§ **DESCRIPTION OF THE TASK**: Pull out every line below holding the word "Nome".

Extracted data entries
========================================

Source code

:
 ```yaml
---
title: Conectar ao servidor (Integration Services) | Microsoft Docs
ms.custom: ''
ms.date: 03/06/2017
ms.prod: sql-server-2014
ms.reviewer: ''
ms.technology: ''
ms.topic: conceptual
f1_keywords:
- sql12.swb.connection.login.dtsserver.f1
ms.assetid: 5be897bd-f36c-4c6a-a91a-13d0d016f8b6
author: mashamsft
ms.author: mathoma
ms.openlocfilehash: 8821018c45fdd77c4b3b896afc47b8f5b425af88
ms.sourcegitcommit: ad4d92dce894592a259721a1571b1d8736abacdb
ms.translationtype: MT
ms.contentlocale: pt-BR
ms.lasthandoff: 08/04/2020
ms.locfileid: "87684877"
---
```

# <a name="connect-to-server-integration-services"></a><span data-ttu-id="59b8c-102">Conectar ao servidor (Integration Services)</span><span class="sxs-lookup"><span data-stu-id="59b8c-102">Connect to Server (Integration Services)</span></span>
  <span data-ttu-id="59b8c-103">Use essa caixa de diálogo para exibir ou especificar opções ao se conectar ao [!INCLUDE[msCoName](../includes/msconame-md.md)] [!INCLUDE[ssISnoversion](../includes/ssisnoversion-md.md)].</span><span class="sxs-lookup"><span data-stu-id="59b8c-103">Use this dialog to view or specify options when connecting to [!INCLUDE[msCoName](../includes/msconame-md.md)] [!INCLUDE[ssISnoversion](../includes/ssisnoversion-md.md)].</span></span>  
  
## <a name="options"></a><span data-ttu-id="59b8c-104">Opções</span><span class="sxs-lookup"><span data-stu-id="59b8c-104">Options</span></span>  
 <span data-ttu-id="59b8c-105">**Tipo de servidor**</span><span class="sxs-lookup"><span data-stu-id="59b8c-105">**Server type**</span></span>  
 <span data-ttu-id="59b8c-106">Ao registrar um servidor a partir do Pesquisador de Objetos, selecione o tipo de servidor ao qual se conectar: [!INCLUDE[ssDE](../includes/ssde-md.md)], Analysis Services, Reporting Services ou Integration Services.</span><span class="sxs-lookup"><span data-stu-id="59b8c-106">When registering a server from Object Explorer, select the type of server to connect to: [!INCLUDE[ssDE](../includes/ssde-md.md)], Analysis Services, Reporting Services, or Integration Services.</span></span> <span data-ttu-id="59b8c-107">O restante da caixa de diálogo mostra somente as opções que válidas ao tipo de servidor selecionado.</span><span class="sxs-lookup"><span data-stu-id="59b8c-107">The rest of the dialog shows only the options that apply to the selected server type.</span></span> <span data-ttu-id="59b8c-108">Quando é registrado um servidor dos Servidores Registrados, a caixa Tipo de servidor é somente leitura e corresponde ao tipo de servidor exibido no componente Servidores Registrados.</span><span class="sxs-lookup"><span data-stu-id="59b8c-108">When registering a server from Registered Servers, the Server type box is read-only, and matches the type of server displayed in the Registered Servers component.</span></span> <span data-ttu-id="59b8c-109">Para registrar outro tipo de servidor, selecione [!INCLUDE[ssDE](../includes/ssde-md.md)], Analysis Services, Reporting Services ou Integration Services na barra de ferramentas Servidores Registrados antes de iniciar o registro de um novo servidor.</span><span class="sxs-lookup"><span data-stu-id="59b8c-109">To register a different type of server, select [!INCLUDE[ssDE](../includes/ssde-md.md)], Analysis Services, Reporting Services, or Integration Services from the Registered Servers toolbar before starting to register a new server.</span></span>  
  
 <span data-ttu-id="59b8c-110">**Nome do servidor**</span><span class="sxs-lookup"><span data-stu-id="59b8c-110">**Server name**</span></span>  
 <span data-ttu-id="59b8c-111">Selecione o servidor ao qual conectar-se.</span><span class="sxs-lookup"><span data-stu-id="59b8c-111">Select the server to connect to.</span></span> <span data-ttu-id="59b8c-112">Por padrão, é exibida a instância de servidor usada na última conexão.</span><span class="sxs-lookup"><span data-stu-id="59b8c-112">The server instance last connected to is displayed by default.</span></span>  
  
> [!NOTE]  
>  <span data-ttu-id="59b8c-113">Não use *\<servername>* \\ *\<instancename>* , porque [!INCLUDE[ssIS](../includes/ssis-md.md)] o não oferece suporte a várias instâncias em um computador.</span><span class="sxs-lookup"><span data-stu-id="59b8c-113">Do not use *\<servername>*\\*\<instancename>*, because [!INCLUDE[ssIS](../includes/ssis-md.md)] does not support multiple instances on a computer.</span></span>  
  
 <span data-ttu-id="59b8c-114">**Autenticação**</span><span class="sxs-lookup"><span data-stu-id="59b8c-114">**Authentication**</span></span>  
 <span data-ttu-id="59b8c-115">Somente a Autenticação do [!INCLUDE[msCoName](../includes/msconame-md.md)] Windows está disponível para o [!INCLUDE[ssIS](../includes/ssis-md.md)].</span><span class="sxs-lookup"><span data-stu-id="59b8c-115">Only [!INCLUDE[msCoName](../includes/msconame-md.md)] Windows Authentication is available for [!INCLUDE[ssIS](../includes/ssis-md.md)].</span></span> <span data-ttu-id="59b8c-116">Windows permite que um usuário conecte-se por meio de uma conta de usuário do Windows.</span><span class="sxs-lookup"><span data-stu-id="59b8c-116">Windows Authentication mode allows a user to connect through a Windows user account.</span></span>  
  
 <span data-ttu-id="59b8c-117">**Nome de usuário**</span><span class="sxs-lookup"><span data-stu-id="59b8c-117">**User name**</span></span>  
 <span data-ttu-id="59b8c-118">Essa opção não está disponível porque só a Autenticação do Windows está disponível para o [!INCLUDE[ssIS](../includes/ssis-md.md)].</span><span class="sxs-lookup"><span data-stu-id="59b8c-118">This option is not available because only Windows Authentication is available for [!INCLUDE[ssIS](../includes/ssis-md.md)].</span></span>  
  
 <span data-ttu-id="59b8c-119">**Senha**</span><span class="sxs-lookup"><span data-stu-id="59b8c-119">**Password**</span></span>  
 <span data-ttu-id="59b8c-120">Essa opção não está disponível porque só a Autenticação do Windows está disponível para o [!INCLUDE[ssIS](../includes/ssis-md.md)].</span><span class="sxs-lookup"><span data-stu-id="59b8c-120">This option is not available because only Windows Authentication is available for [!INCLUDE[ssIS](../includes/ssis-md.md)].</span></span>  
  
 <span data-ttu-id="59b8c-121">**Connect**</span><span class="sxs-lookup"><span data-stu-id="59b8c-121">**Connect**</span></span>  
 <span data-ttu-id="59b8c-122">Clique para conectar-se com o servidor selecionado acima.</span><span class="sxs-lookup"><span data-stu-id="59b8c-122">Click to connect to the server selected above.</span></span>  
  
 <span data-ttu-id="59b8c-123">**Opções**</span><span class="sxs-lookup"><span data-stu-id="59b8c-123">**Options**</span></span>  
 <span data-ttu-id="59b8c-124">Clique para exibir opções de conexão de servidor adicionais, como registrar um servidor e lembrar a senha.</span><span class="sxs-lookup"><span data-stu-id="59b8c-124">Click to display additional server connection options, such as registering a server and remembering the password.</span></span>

========================================

§ **WRITTEN RESPONSE**:
 <span data-ttu-id="59b8c-110">**Nome do servidor**</span><span class="sxs-lookup"><span data-stu-id="59b8c-110">**Server name**</span></span>  
 <span data-ttu-id="59b8c-117">**Nome de usuário**</span><span class="sxs-lookup"><span data-stu-id="59b8c-117">**User name**</span></span>  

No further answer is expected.